O kadar hüzünlüyüm ki ama bir o kadar da mutluyum.. Ağlarken güldüm bugün.
İnsanlar yine hayal kırıklığına uğrattı beni dükkan. Duygu paylaşmaktan ben bıkmadım, ama onlar duyguları çevrelerine saçtıkları nefretle parçalayıp heba etmekten bıkmadılar.

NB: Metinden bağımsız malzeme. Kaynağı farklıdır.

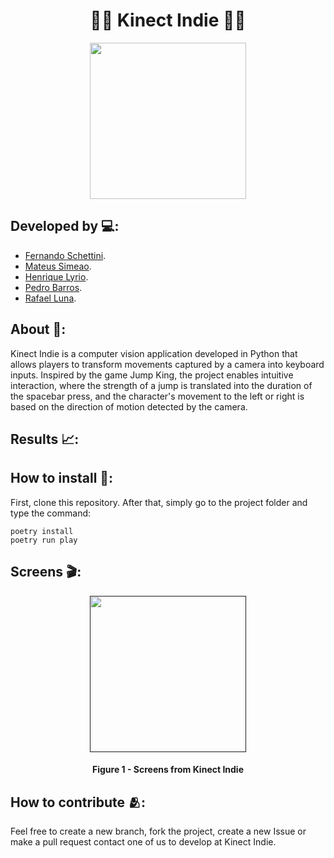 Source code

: <h1 align="center">🤸🏽 Kinect Indie 🤸🏽</h1>

<div align="center">
	<a href="link_for_webite">
	<img height = "250em" src = "https://github.com/user-attachments/assets/9c871d95-ccb8-4da5-93bb-2ddc2764b3d3" />
    </a>
</div>

## Developed by 💻:
- [Fernando Schettini](https://linktr.ee/fernandoschett).
- [Mateus Simeao]().
- [Henrique Lyrio]().
- [Pedro Barros]().
- [Rafael Luna]().

## About 🤔:

Kinect Indie is a computer vision application developed in Python that allows players to transform movements captured by a camera into keyboard inputs. Inspired by the game Jump King, the project enables intuitive interaction, where the strength of a jump is translated into the duration of the spacebar press, and the character's movement to the left or right is based on the direction of motion detected by the camera.


## Results 📈:


## How to install 🔬:

First, clone this repository. After that, simply go to the project folder and type the command:

	poetry install
	poetry run play

## Screens 🎬:

<div align="center">
	<a href="">
	<img height = "250em" src = "https://github.com/FernandoSchett/github_readme_template/assets/80331486/4e4d24ee-efce-41d9-873b-3ececaf1cdd5" />
    </a>
</div>
<h4 align="center">Figure 1 - Screens from Kinect Indie </h4>
	
## How to contribute 🫂:

Feel free to create a new branch, fork the project, create a new Issue or make a pull request contact one of us to develop at Kinect Indie.
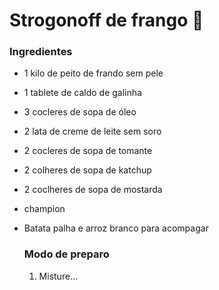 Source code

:# Strogonoff de frango  :chicken:

###     Ingredientes

- 1 kilo de peito de frando sem pele

- 1 tablete de caldo de galinha 

- 3 cocleres de sopa de óleo 

- 2 lata de creme de leite sem soro 

- 2 cocleres de sopa de tomante 

- 2 colheres de sopa de katchup

- 2 coclheres de sopa de mostarda 

- champion 

- Batata palha e arroz branco para acompagar

  ### Modo de preparo

  

  1. Misture...

  

  
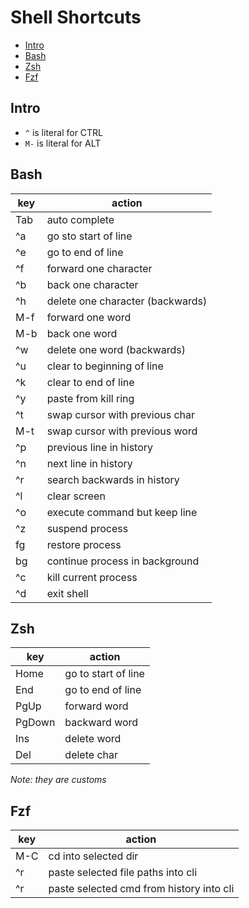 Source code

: # Shell Shortcuts

<!-- TOC GFM -->

* [Intro](#intro)
* [Bash](#bash)
* [Zsh](#zsh)
* [Fzf](#fzf)

<!-- /TOC -->

## Intro
- `^` is literal for CTRL
- `M-` is literal for ALT

## Bash
| key | action                           |
| -   | -                                |
| Tab | auto complete                    |
| ^a  | go sto start of line             |
| ^e  | go to end of line                |
| ^f  | forward one character            |
| ^b  | back one character               |
| ^h  | delete one character (backwards) |
| M-f | forward one word                 |
| M-b | back one word                    |
| ^w  | delete one word (backwards)      |
| ^u  | clear to beginning of line       |
| ^k  | clear to end of line             |
| ^y  | paste from kill ring             |
| ^t  | swap cursor with previous char   |
| M-t | swap cursor with previous word   |
| ^p  | previous line in history         |
| ^n  | next line in history             |
| ^r  | search backwards in history      |
| ^l  | clear screen                     |
| ^o  | execute command but keep line    |
| ^z  | suspend process                  |
| fg  | restore process                  |
| bg  | continue process in background   |
| ^c  | kill current process             |
| ^d  | exit shell                       |

## Zsh
| key    | action              |
| ---    | ---                 |
| Home   | go to start of line |
| End    | go to end of line   |
| PgUp   | forward word        |
| PgDown | backward word       |
| Ins    | delete word         |
| Del    | delete char         |

*Note: they are customs*

## Fzf
| key | action                                   |
| -   | -                                        |
| M-C | cd into selected dir                     |
| ^r  | paste selected file paths into cli       |
| ^r  | paste selected cmd from history into cli |
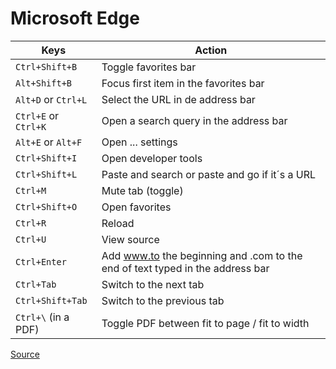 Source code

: # Microsoft Edge


|Keys|Action|
|----|------|
|`Ctrl+Shift+B`|Toggle favorites bar|
|`Alt+Shift+B`|Focus first item in the favorites bar|
|`Alt+D` or `Ctrl+L`|Select the URL in de address bar|
|`Ctrl+E` or `Ctrl+K`|Open a search query in the address bar|
|`Alt+E` or `Alt+F`|Open ... settings|
|`Ctrl+Shift+I`|Open developer tools|
|`Ctrl+Shift+L`|Paste and search or paste and go if it´s a URL|
|`Ctrl+M`|Mute tab (toggle)|
|`Ctrl+Shift+O`|Open favorites|
|`Ctrl+R`|Reload|
|`Ctrl+U`|View source|
|`Ctrl+Enter`|Add www.to the beginning and .com to the end of text typed in the address bar|
|`Ctrl+Tab`|Switch to the next tab|
|`Ctrl+Shift+Tab`|Switch to the previous tab|
|`Ctrl+\` (in a PDF)|Toggle PDF between fit to page / fit to width|


[Source](https://support.microsoft.com/en-us/microsoft-edge/keyboard-shortcuts-in-microsoft-edge-50d3edab-30d9-c7e4-21ce-37fe2713cfad)
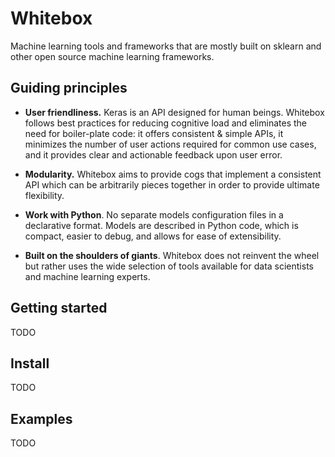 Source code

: # Whitebox
Machine learning tools and frameworks that are mostly built on sklearn and other open source machine learning frameworks.


## Guiding principles

- __User friendliness.__ Keras is an API designed for human beings. Whitebox follows best practices for reducing cognitive load and eliminates the need for boiler-plate code: it offers consistent & simple APIs, it minimizes the number of user actions required for common use cases, and it provides clear and actionable feedback upon user error.

- __Modularity.__ Whitebox aims to provide cogs that implement a consistent API which can be arbitrarily pieces together in order to provide ultimate flexibility.

- __Work with Python__. No separate models configuration files in a declarative format. Models are described in Python code, which is compact, easier to debug, and allows for ease of extensibility.

- __Built on the shoulders of giants__. Whitebox does not reinvent the wheel but rather uses the wide selection of tools available for data scientists and machine learning experts.

## Getting started
TODO

## Install
TODO

## Examples
TODO
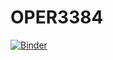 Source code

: # OPER3384

[![Binder](https://mybinder.org/badge_logo.svg)](https://mybinder.org/v2/gh/tavlarios/OPER3384/HEAD)
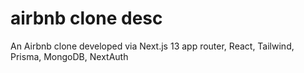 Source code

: # airbnb clone desc
An Airbnb clone developed via Next.js 13 app router, React, Tailwind, Prisma, MongoDB, NextAuth

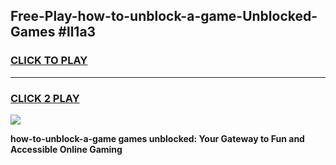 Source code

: 
## Free-Play-how-to-unblock-a-game-Unblocked-Games #ll1a3
<h3>
<a href="https://news.freeplayer.one?title=how-to-unblock-a-game&ref=8M">CLICK TO PLAY</a></h3>
<hr>

<h3>
<a href="https://news.freeplayer.one?title=how-to-unblock-a-game&ref=8M">CLICK 2 PLAY</a>
  
</h3>

<a href="https://news.freeplayer.one?title=how-to-unblock-a-game&ref=8M"><img src="https://clearcache.store/games.png"></a>


**how-to-unblock-a-game games unblocked: Your Gateway to Fun and Accessible Online Gaming**

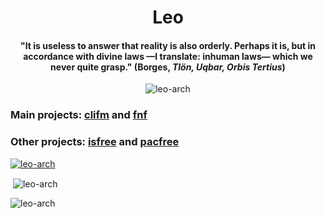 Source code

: <h1 align="center">Leo</h1>
<h4 align="center">"It is useless to answer that reality is also orderly. Perhaps it is, but in accordance with divine laws —I translate: inhuman laws— which we never quite grasp." (Borges, <i>Tlön, Uqbar, Orbis Tertius</i>)</h4>
<p align="center"> <img src="https://komarev.com/ghpvc/?username=leo-arch&label=Profile%20views&color=0e75b6&style=flat" alt="leo-arch" /> </p>

<h3 align="left">Main projects: <a href="https://github.com/leo-arch/clifm">clifm</a> and <a href="https://github.com/leo-arch/fnf">fnf</a></h3>
<h3 align="left">Other projects: <a href="https://github.com/leo-arch/isfree">isfree</a> and <a href="https://github.com/leo-arch/pacfree">pacfree</a></h3>

<p align="left"> <a href="https://github.com/ryo-ma/github-profile-trophy"><img src="https://github-profile-trophy.vercel.app/?username=leo-arch&theme=onedark&rank=SSS,SS,S,AAA,AA,A&no-bg=true&no-frame=true" alt="leo-arch" /></a> </p>

<!--
<h3 align="left">Languages and Tools:</h3>
<p 
align="left">
  <a href="https://www.gnu.org/software/bash/" target="_blank">
    <img src="https://www.vectorlogo.zone/logos/gnu_bash/gnu_bash-icon.svg" alt="bash" width="40" height="40"/>
  </a>
         
  <a href="https://www.cprogramming.com/" target="_blank">
    <img src="https://raw.githubusercontent.com/devicons/devicon/master/icons/c/c-original.svg" alt="c" width="40" height="40"/>
  </a>
         
  <a href="https://www.docker.com/" target="_blank">
    <img src="https://raw.githubusercontent.com/devicons/devicon/master/icons/docker/docker-original-wordmark.svg" alt="docker" width="40" height="40"/>
  </a>
         
  <a href="https://git-scm.com/" target="_blank">
    <img src="https://www.vectorlogo.zone/logos/git-scm/git-scm-icon.svg" alt="git" width="40" height="40"/>
  </a>
         
  <a href="https://www.linux.org/" target="_blank">
    <img src="https://raw.githubusercontent.com/devicons/devicon/master/icons/linux/linux-original.svg" alt="linux" width="40" height="40"/>
  </a>
         
  <a href="https://www.python.org" target="_blank">
    <img src="https://raw.githubusercontent.com/devicons/devicon/master/icons/python/python-original.svg" alt="python" width="40" height="40"/>
  </a>
</p>
-->


<p>&nbsp;<img align="center" src="https://github-readme-stats.vercel.app/api?username=leo-arch&show_icons=true&locale=en" alt="leo-arch" /></p>
<p><img align="center" src="https://github-readme-streak-stats.herokuapp.com/?user=leo-arch&" alt="leo-arch" /></p>

<!--
<p><img align="left" src="https://github-readme-stats.vercel.app/api/top-langs?username=leo-arch&show_icons=true&locale=en&layout=compact" alt="leo-arch" /></p>
-->
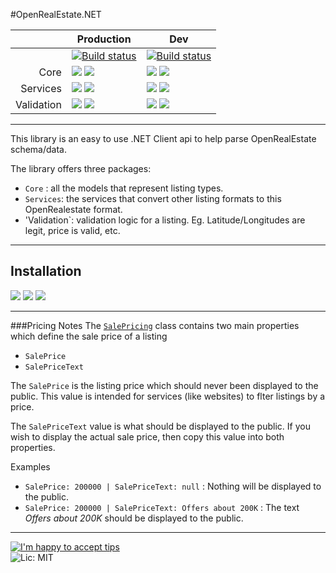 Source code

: #OpenRealEstate.NET 

|            | Production | Dev |
| ----------:| ---------- | --- |
|            | [![Build status](https://ci.appveyor.com/api/projects/status/hdaer866pn98ly6k/branch/master?svg=true)](https://ci.appveyor.com/project/PureKrome/openrealestate-net-wof7s) | [![Build status](https://ci.appveyor.com/api/projects/status/hdaer866pn98ly6k?svg=true)](https://ci.appveyor.com/project/PureKrome/openrealestate-net)
| Core       | [![](http://img.shields.io/nuget/v/OpenRealEstate.Core.svg?style=flat-square)](https://www.nuget.org/packages/OpenRealEstate.Core) ![](http://img.shields.io/nuget/dt/OpenRealEstate.Core.svg?style=flat-square) | [![](https://img.shields.io/myget/openrealestate/vpre/OpenRealEstate.Core.svg?style=flat-square)](https://www.nuget.org/packages/OpenRealEstate.Core) ![](https://img.shields.io/myget/openrealestate/dt/OpenRealEstate.Core.svg?style=flat-square) | 
| Services   | [![](http://img.shields.io/nuget/v/OpenRealEstate.Services.svg?style=flat-square)](https://www.nuget.org/packages/OpenRealEstate.Services) ![](http://img.shields.io/nuget/dt/OpenRealEstate.Services.svg?style=flat-square) | [![](https://img.shields.io/myget/openrealestate/vpre/OpenRealEstate.Services.svg?style=flat-square)](https://www.nuget.org/packages/OpenRealEstate.Services) ![](https://img.shields.io/myget/openrealestate/dt/OpenRealEstate.Services.svg?style=flat-square) |
| Validation | [![](http://img.shields.io/nuget/v/OpenRealEstate.Validation.svg?style=flat-square)](https://www.nuget.org/packages/OpenRealEstate.Validation) ![](http://img.shields.io/nuget/dt/OpenRealEstate.Validation.svg?style=flat-square) | [![](https://img.shields.io/myget/openrealestate/vpre/OpenRealEstate.Validation.svg?style=flat-square)](https://www.nuget.org/packages/OpenRealEstate.Validation) ![](https://img.shields.io/myget/openrealestate/dt/OpenRealEstate.Validation.svg?style=flat-square) |

---

This library is an easy to use .NET Client api to help parse OpenRealEstate schema/data.

The library offers three packages:
- `Core` : all the models that represent listing types.
- `Services`: the services that convert other listing formats to this OpenRealestate format.
- 'Validation`: validation logic for a listing. Eg. Latitude/Longitudes are legit, price is valid, etc.

---
## Installation

![](http://i.imgur.com/LKwcJ2U.png)
![](http://i.imgur.com/LdCxDle.png)
![](http://i.imgur.com/8YMVxXE.png)

---

###Pricing Notes
The [`SalePricing`](https://github.com/OpenRealEstate/OpenRealEstate.NET/blob/master/Code/OpenRealEstate.Core/Models/SalePricing.cs) class contains two main properties which define the sale price of a listing
- `SalePrice`
- `SalePriceText`

The `SalePrice` is the listing price which should never been displayed to the public. This value is intended for services (like websites) to flter listings by a price.

The `SalePriceText` value is what should be displayed to the public. If you wish to display the actual sale price, then copy this value into both properties.

Examples
- `SalePrice: 200000 | SalePriceText: null` : Nothing will be displayed to the public.
- `SalePrice: 200000 | SalePriceText: Offers about 200K` : The text _Offers about 200K_ should be displayed to the public.
 
---
[![I'm happy to accept tips](http://img.shields.io/gittip/purekrome.svg?style=flat-square)](https://gratipay.com/PureKrome/)  
![Lic: MIT](http://img.shields.io/badge/License-MIT-blue.svg?style=flat-square)
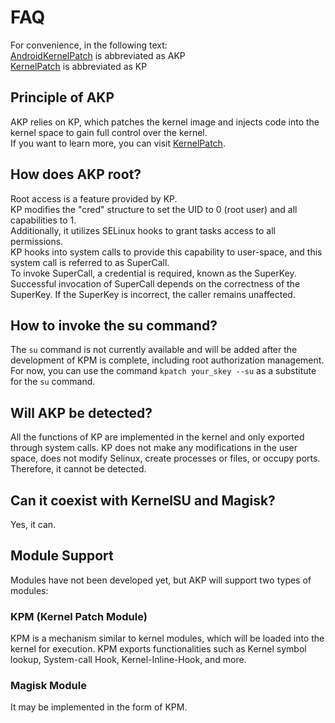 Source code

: # FAQ

For convenience, in the following text:  
[AndroidKernelPatch](/) is abbreviated as AKP  
[KernelPatch](https://github.com/bmax121/KernelPatch) is abbreviated as KP

## Principle of AKP

AKP relies on KP, which patches the kernel image and injects code into the kernel space to gain full control over the kernel.  
If you want to learn more, you can visit [KernelPatch](https://github.com/bmax121/KernelPatch).

## How does AKP root?

Root access is a feature provided by KP.  
KP modifies the "cred" structure to set the UID to 0 (root user) and all capabilities to 1.   
Additionally, it utilizes SELinux hooks to grant tasks access to all permissions.  
KP hooks into system calls to provide this capability to user-space, and this system call is referred to as SuperCall.   
To invoke SuperCall, a credential is required, known as the SuperKey. Successful invocation of SuperCall depends on the correctness of the SuperKey. If the SuperKey is incorrect, the caller remains unaffected.

## How to invoke the su command?

The `su` command is not currently available and will be added after the development of KPM is complete, including root authorization management.  
For now, you can use the command `kpatch your_skey --su` as a substitute for the `su` command.

## Will AKP be detected?

All the functions of KP are implemented in the kernel and only exported through system calls. 
KP does not make any modifications in the user space, does not modify Selinux, create processes or files, or occupy ports. Therefore, it cannot be detected.

## Can it coexist with KernelSU and Magisk?

Yes, it can.

## Module Support

Modules have not been developed yet, but AKP will support two types of modules:

### KPM (Kernel Patch Module)

KPM is a mechanism similar to kernel modules, which will be loaded into the kernel for execution.
KPM exports functionalities such as Kernel symbol lookup, System-call Hook, Kernel-Inline-Hook, and more.

### Magisk Module

It may be implemented in the form of KPM.
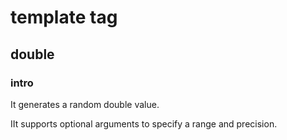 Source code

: # template tag
## double
### intro
It generates a random double value. 

IIt supports optional arguments to specify a range and precision. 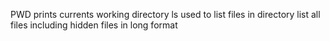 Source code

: PWD prints currents working directory
ls used to list files in directory
list all files including hidden files in long format
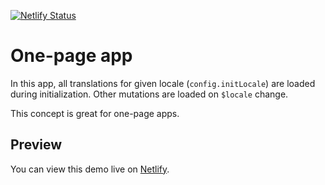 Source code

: [![Netlify Status](https://api.netlify.com/api/v1/badges/ffa0f443-e517-4e1d-ad88-abdbbfa0e30c/deploy-status)](https://app.netlify.com/sites/one-page-example/deploys)

# One-page app
In this app, all translations for given locale (`config.initLocale`) are loaded during initialization. Other mutations are loaded on `$locale` change.

This concept is great for one-page apps.

## Preview
You can view this demo live on [Netlify](https://one-page-example.netlify.app). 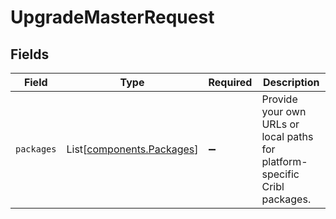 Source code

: # UpgradeMasterRequest


## Fields

| Field                                                                      | Type                                                                       | Required                                                                   | Description                                                                |
| -------------------------------------------------------------------------- | -------------------------------------------------------------------------- | -------------------------------------------------------------------------- | -------------------------------------------------------------------------- |
| `packages`                                                                 | List[[components.Packages](../../models/components/packages.md)]           | :heavy_minus_sign:                                                         | Provide your own URLs or local paths for platform-specific Cribl packages. |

Hep bir gerginlik bir stres. Bıkmadınız mı arkadaşım. Hepimiz aynı yolda değil miyiz? Aynı amaçların farklı versiyonları peşinde koşuşturmuyor muyuz? Bu yüzden anlayamıyorum kendinizin her zaman herkesten daha dertli olmasını.
Başarı dediğin mutsuz olup da varlıklı olmak değildir ki. Mutlu olduğun sürece tadını çıkarırsın bu dünyanın. Yeter artık yemeyin birbirinizi, kendi çıkarlarınız ve bencillikleriniz yüzünden. Hepimiz bir şey uğruna çalışıyoruz zaten. Hepimizin kendimizce hayalleri var. Gerçekleşebilecek olanlar veya hiçbir şekilde gerçekleştiremeyeceklerimiz ama bunu bilmemize rağmen onun hayalini kurduğumuz düşünceler, gelecekler. Hepimiz kendimizce dertliyiz, hepimiz bir konuda stresliyiz. Bu yeterli değil mi? Neden birbirimize bunları yeterinden fazla yansıtıp birbirimizin duygularını ve düşüncelerini yıpratıyoruz ki. Sevmiyorum bu davranışları ama yine de seviyorum insanları, dünyayı, bizi işte. Değişkeniz ve her birimiz her bir diğerimizden farklıyız. Çok ilginç, bir o kadar da absürt.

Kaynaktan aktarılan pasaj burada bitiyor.